Terry L. Marsh, Claudia I. Reich, Robert B. Whitelock, Gary J Olsen

Research output: Contribution to journalArticle

Abstract

The first step in transcription initiation in eukaryotes is mediated by the TATA-binding protein, a subunit of the transcription factor IID complex. We have cloned and sequenced the gene for a presumptive homolog of this eukaryotic protein from Thermococcus celer, a member of the Archaea (formerly archaebacteria). The protein encoded by the archaeal gene is a tandem repeat of a conserved domain, corresponding to the repeated domain in its eukaryotic counterparts. Molecular phylogenetic analyses of the two halves of the repeat are consistent with the duplication occurring before the divergence of the archaeal and eukaryotic domains. In conjunction with previous observations of similarity in RNA polymerase subunit composition and sequences and the finding of a transcription factor IIB-like sequence in Pyrococcus woesei (a relative of T. celer) it appears that major features of the eukaryotic transcription apparatus were well-established before the origin of eukaryotic cellular organization.
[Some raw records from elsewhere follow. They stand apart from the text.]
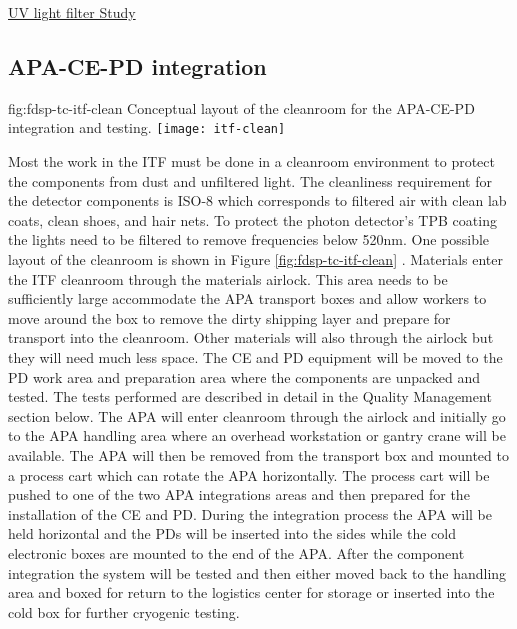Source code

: \href{https://lbne2-docdb.fnal.gov/cgi-bin/private/RetrieveFile?docid=8348&filename=UVblockerTests.pdf&version=1 }{UV light filter Study}

\subsection{APA-CE-PD integration}
\label{sec:fdsp-tc-itf-integ}
\begin{dunefigure}{fig:fdsp-tc-itf-clean}
{Conceptual layout of the cleanroom for the APA-CE-PD integration and testing.}
\texttt{[image: itf-clean]}
\end{dunefigure}

Most the work in the ITF must be done in a cleanroom environment to protect the components from dust and unfiltered light. The cleanliness requirement for the detector components is ISO-8 which corresponds to filtered air with clean lab coats, clean shoes, and hair nets. To protect the photon detector's TPB coating the lights need to be filtered to remove frequencies below 520nm. One possible layout of the cleanroom is shown in Figure \ref{fig:fdsp-tc-itf-clean} . Materials enter the ITF cleanroom through the materials airlock. This area needs to be sufficiently large accommodate the APA transport boxes and allow workers to move around the box to remove the dirty shipping layer and prepare for transport into the cleanroom. Other materials will also through the airlock but they will need much less space. The CE and PD equipment will be moved to the PD work area and preparation area where the components are unpacked and tested. The tests performed are described in detail in the Quality Management section below. The APA will enter cleanroom through the airlock and initially go to the APA handling area where an overhead workstation or gantry crane will be available. The APA will then be removed from the transport box and mounted to a process cart which can rotate the APA horizontally. The process cart will be pushed to one of the two APA integrations areas and then prepared for the installation of the CE and PD. During the integration process the APA will be held horizontal and the PDs will be inserted into the sides while the cold electronic boxes are mounted to the end of the APA. After the component integration the system will be tested and then either moved back to the handling area and boxed for return to the logistics center for storage or inserted into the cold box for further cryogenic testing.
The divergence between the two halves of the archaeal protein is less than that between the halves of the individual eukaryotic sequences, indicating that the average rate of sequence change in the archaeal protein has been less than in its eukaryotic counterparts. To the extent that this lower rate applies to the genome as a whole, a clearer picture of the early genes (and gene families) that gave rise to present-day genomes is more apt to emerge from the study of sequences from the Archaea than from the corresponding sequences from eukaryotes.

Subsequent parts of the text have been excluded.